Determinada empresa emitiu em abril de 2022 uma fatura de uma prestação de serviços com vencimento imediato e efetuou várias diligências para o seu recebimento (e-mails), nunca tendo recebido resposta, até que é informada de que o cliente foi declarado insolvente por sentença judicial proferida.
Ainda que esteja ultrapassado o prazo legal de reclamação de créditos, a empresa, contabilisticamente, pode reconhecer a 100 por cento a perda por imparidade registando:
- Débito da conta 217 - Clientes - cobrança duvidosa, por contrapartida a crédito da conta 211 - Clientes c/c, pelo valor total da dívida; e
- Débito da conta 65 - Perdas por imparidade, por contrapartida a crédito da conta 219 - Clientes - Perdas por imparidade acumuladas.
Em termos fiscais, esta imparidade pode ser deduzida ao lucro tributável?

Parecer técnico

O pedido de parecer está relacionado com o tratamento contabilístico e fiscal das perdas por imparidade em clientes.
No caso em apreço a entidade recebeu uma notificação de que um cliente foi declarado insolvente por sentença judicial.

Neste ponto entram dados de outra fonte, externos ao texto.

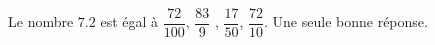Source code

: 
\begin{exercice}\label{exosmath-0792}

    Le nombre \( 7.2\) est égal à \( \dfrac{ 72 }{ 100 }\), $\dfrac{ 83 }{ 9 }$ , \( \dfrac{ 17 }{ 50 }\), \( \dfrac{ 72 }{ 10 }\). Une seule bonne réponse.

\end{exercice}
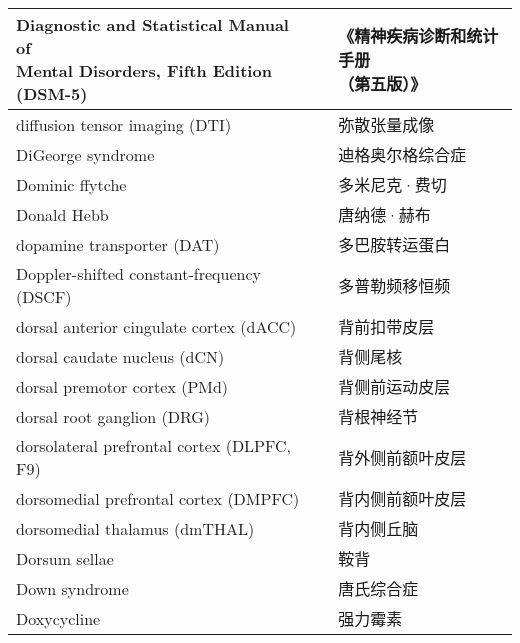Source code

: \begin{longtable}{lll}
	\midrule
	\makecell{Diagnostic and Statistical Manual of \\Mental Disorders, Fifth Edition (DSM-5)}     &&  \makecell{《精神疾病诊断和统计手册\\（第五版）》}  \\
	
	\midrule
	diffusion tensor imaging (DTI)    &&  弥散张量成像  \\
	
	\midrule
	DiGeorge syndrome    &&  迪格奥尔格综合症  \\
	
	\midrule
	Dominic ffytche    &&  多米尼克·费切  \\
	
	\midrule
	Donald Hebb    &&  唐纳德·赫布  \\
	
	\midrule
	dopamine transporter (DAT)     &&  多巴胺转运蛋白  \\
	
	\midrule
	Doppler-shifted constant-frequency (DSCF)     &&  多普勒频移恒频  \\
	
	\midrule
	dorsal anterior cingulate cortex (dACC)     &&  背前扣带皮层  \\
	
	\midrule
	dorsal caudate nucleus (dCN)     &&  背侧尾核  \\
	
	\midrule
	dorsal premotor cortex (PMd)     &&  背侧前运动皮层  \\
	
	\midrule
	dorsal root ganglion (DRG)     &&  背根神经节  \\
	
	\midrule
	dorsolateral prefrontal cortex (DLPFC, F9)     &&  背外侧前额叶皮层  \\
	
	\midrule
	dorsomedial prefrontal cortex (DMPFC)     &&  背内侧前额叶皮层  \\
	
	\midrule
	dorsomedial thalamus (dmTHAL)     &&  背内侧丘脑  \\
	
	\midrule
	Dorsum sellae     &&  鞍背  \\
	
	\midrule
	Down syndrome     &&  唐氏综合症  \\
	
	\midrule
	Doxycycline     &&  强力霉素  \\
	

\end{longtable}
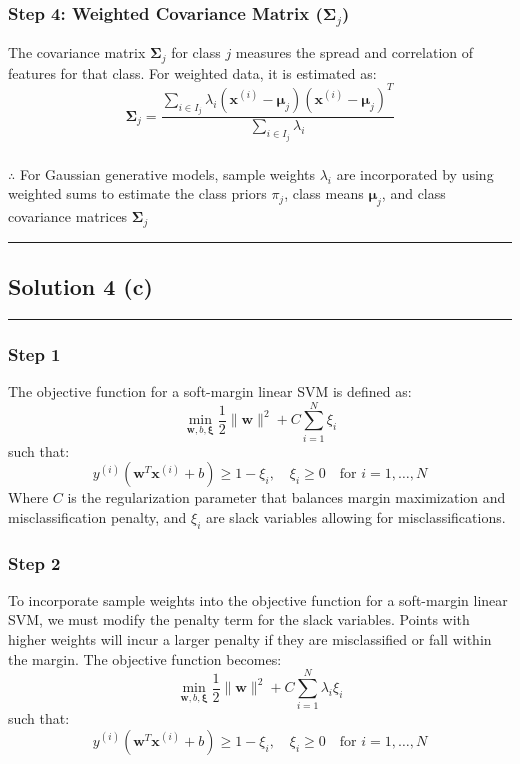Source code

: \documentclass{article}
\begin{document}
\subsubsection*{Step 4: Weighted Covariance Matrix ($\boldsymbol{\Sigma}_j$)}
\parbox{\textwidth}{
The covariance matrix $\boldsymbol{\Sigma}_j$ for class $j$ measures the spread and correlation of features for that class. For weighted data, it is estimated as:
$$ \boldsymbol{\Sigma}_j = \frac{\sum_{i \in I_j} \lambda_i (\mathbf{x}^{(i)} - \boldsymbol{\mu}_j)(\mathbf{x}^{(i)} - \boldsymbol{\mu}_j)^T}{\sum_{i \in I_j} \lambda_i} $$
}

\subsubsection*{\normalfont}{$\therefore$ For Gaussian generative models, sample weights $\lambda_i$ are incorporated by using weighted sums to estimate the class priors $\pi_j$, class means $\boldsymbol{\mu}_j$, and class covariance matrices $\boldsymbol{\Sigma}_j$}

\noindent\rule{\textwidth}{0.4pt}

\newpage

\subsection*{Solution 4 (c)}
\noindent\rule{\textwidth}{0.4pt}

\subsubsection*{Step 1}
\parbox{\textwidth}{
The objective function for a soft-margin linear SVM is defined as:
$$ \min_{\mathbf{w}, b, \boldsymbol{\xi}} \frac{1}{2} \|\mathbf{w}\|^2 + C \sum_{i=1}^{N} \xi_i $$
such that:
$$ y^{(i)}(\mathbf{w}^T \mathbf{x}^{(i)} + b) \ge 1 - \xi_i, \quad \xi_i \ge 0 \quad \text{for } i=1, \ldots, N $$
Where $C$ is the regularization parameter that balances margin maximization and misclassification penalty, and $\xi_i$ are slack variables allowing for misclassifications.
}

\subsubsection*{Step 2}
\parbox{\textwidth}{
To incorporate sample weights into the objective function for a soft-margin linear SVM, we must modify the penalty term for the slack variables. Points with higher weights will incur a larger penalty if they are misclassified or fall within the margin. The objective function becomes:
$$ \min_{\mathbf{w}, b, \boldsymbol{\xi}} \frac{1}{2} \|\mathbf{w}\|^2 + C \sum_{i=1}^{N} \lambda_i \xi_i $$
such that:
$$ y^{(i)}(\mathbf{w}^T \mathbf{x}^{(i)} + b) \ge 1 - \xi_i, \quad \xi_i \ge 0 \quad \text{for } i=1, \ldots, N $$
}
\end{document}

Procedimento contabilístico

Em termos contabilísticos, as dívidas a receber, nomeadamente dívidas de clientes ou outros devedores, têm o seu tratamento contabilístico previsto na norma contabilística e de relato financeiro (NRF) n.º 27 - Instrumentos financeiros, estando definidas como ativos financeiros (parágrafo 5).
Em termos de mensuração, os ativos financeiros com maturidade definida, ou seja, com um prazo de vencimento definido à partida, devem ser registados ao custo (ou ao custo amortizado) menos perdas por imparidade, conforme previsto no parágrafo 12 e 16a) da NCRF 27.
Como exemplo de ativos financeiros com maturidade definida, a NCRF 27 refere as dívidas a receber de clientes, que deverão ser mensuradas ao custo (ou custo amortizado) menos perdas por imparidade.
O reconhecimento das perdas por imparidade destas dívidas a receber de clientes deve ser avaliada em cada data de relato, ou seja, no final do período contabilístico. No entanto, este reconhecimento de perdas por imparidade apenas deve ser efetuado se existir uma evidência objetiva de um evento de perda, conforme referido no parágrafo 24 da NCRF 27.
Quando existam dúvidas na cobrabilidade de uma dívida a receber de clientes deve ser reconhecida uma perda por imparidade, nos termos referidos de seguida.
No parágrafo 25, a NCRF 27 estabelece alguns tipos de evidências objetivas de eventos de perda para se verificar se existe a necessidade, ou não, do reconhecimento da perda de imparidade, como por exemplo: significativa dificuldade financeira do devedor; não pagamento ou incumprimento no pagamento do juro ou amortização da dívida no prazo estabelecido contratualmente; probabilidade de o devedor entrar em falência (Insolvência); e outras.
Com a verificação de evidências objetivas da existência destes eventos de perda, a entidade passa a reconhecer a perda por imparidade, reduzindo, ou anulando na totalidade, o valor do ativo.
No SNC, estes ajustamentos, relativos a perdas por imparidade, passam a ser efetuados diretamente por crédito na conta de ativo (na conta 219 - Clientes - Perdas por imparidade acumuladas ou 279 - Outras contas a receber ou a pagar - Perdas por imparidade acumuladas) por contrapartida do débito na conta de gastos (conta 65 - Perdas por imparidade), passando esta conta de ativo a estar valorizada pela respetiva quantia escriturada (custo menos qualquer perda por imparidade acumulada).
Há a referir que, se à data do balanço de períodos anteriores já existiam evidências de que o cliente ou outro devedor em causa estaria em situação de risco de cobrança, as dívidas a receber existentes nesses períodos anteriores, nomeadamente aquelas já vencidas, deveria ter originado o reconhecimento de uma perda por imparidade sobre esses montantes em dívida e já vencidos.
Por exemplo, a existência da declaração de insolvência do devedor, parece ser claramente um evento de perda para o cliente, sendo o procedimento apropriado o reconhecimento da respetiva perda por imparidade.
Quando, e se, deixarem de existir esses eventos de perda, deve ser desreconhecida a referida imparidade, procedendo-se à reversão da perda por imparidade, conforme previsto no parágrafo 29 da NCRF 27 (por exemplo, quando o cliente começar a pagar ou exista um perdão das dívidas).
Os montantes de dívidas de clientes (ativo financeiro) apenas devem ser desreconhecidos, quando se receberem os referidos montantes ou se de alguma forma se extinguir o direito a receber os valores, por exemplo, por declaração de créditos incobráveis por extinção do processo de execução, devido a não existirem bens penhoráveis do devedor, ou por outro ato administrativo, legal ou judicial, conforme disposto no parágrafo 31 da NCRF 27.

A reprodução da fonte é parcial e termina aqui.